What the task asks >>
The response must consist of the lines below from the one with "Therefore, the initial" through the one with "A notable result", exactly as they appear and with both ends kept.

(Data records)

- Opening Delimiter -

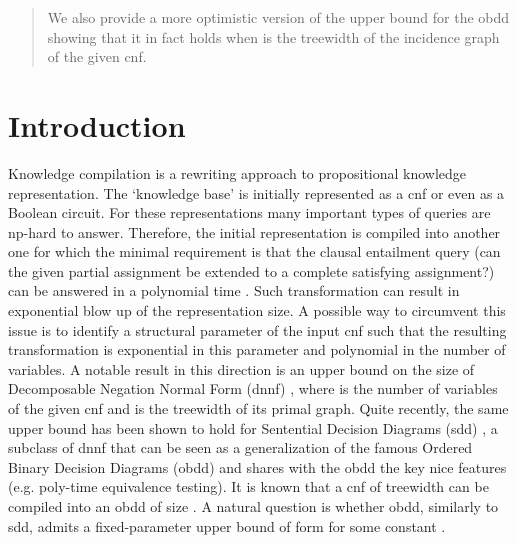 \documentclass{article}
\begin{document}
\begin{abstract}
We also provide a more optimistic version of the  upper bound for the {\sc obdd} showing
that it in fact holds when  is the treewidth of the incidence graph of the given {\sc cnf}.
\begin{comment}
Thus together with the upper bound of \cite{VardiTWD},
the results of this paper provide a complete classification of the expressive power of {\sc obdd} for
{\sc cnf}s parameterized by the treewidth of their primal and incidence graphs.
\end{comment} 
\begin{comment}
In \cite{VardiTWD}, it is shown that a CNF of  variables and the treewidth
 of its primal graph can be compiled into an Ordered Binary Decision Diagram (OBDD)
of size . In this paper we show that there is an infinite class of CNFs for 
which the OBDD size is at least  thus essentially matching the above upper bound.
To the best of our knowledge, this is the first result ruling the possibility of fixed-parameter
tractable size OBDDs for CNFs of bounded treewidth. We also show that the  upper bound
holds for the case where  is the treewidth of the incidence graph of the given {\sc cnf}.
\end{comment}
\end{abstract}

\section{Introduction}
Knowledge compilation is a rewriting approach to propositional knowledge representation.
The `knowledge base' is initially represented as a {\sc cnf} or even as a Boolean circuit. 
For these representations many important types of queries are {\sc np}-hard to answer.
Therefore, the initial representation is compiled into another one 
for which the minimal requirement is that the clausal entailment query
(can the given partial assignment be extended to a complete satisfying assignment?)
can be answered in a polynomial time \cite{DerMar}. Such transformation can result in exponential
blow up of the representation size. A possible way to circumvent this issue is to
identify a structural parameter of the input {\sc cnf} such that the resulting transformation
is exponential in this parameter and polynomial in the number of variables.
A notable result in this direction is an  upper bound on the size of
Decomposable Negation Normal Form ({\sc dnnf}) \cite{DarwicheJACM}, where  is the
number of variables of the given {\sc cnf} and  is the treewidth of its primal graph.
Quite recently, the same upper bound has been shown to hold for Sentential Decision Diagrams ({\sc sdd}) \cite{SDD},
a subclass of {\sc dnnf}  
that can be seen as a generalization
of the famous Ordered Binary Decision Diagrams ({\sc obdd}) and 
shares with the {\sc obdd} the key nice features (e.g. poly-time equivalence testing). It is known that a {\sc cnf} of treewidth
 can be compiled into an {\sc obdd} of size  \cite{VardiTWD}. A natural question is whether 
{\sc obdd}, similarly to {\sc sdd}, admits a fixed-parameter upper bound of form  for some constant . 
\end{document}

- Closing Delimiter -

Task output >>
Therefore, the initial representation is compiled into another one 
for which the minimal requirement is that the clausal entailment query
(can the given partial assignment be extended to a complete satisfying assignment?)
can be answered in a polynomial time \cite{DerMar}. Such transformation can result in exponential
blow up of the representation size. A possible way to circumvent this issue is to
identify a structural parameter of the input {\sc cnf} such that the resulting transformation
is exponential in this parameter and polynomial in the number of variables.
A notable result in this direction is an  upper bound on the size of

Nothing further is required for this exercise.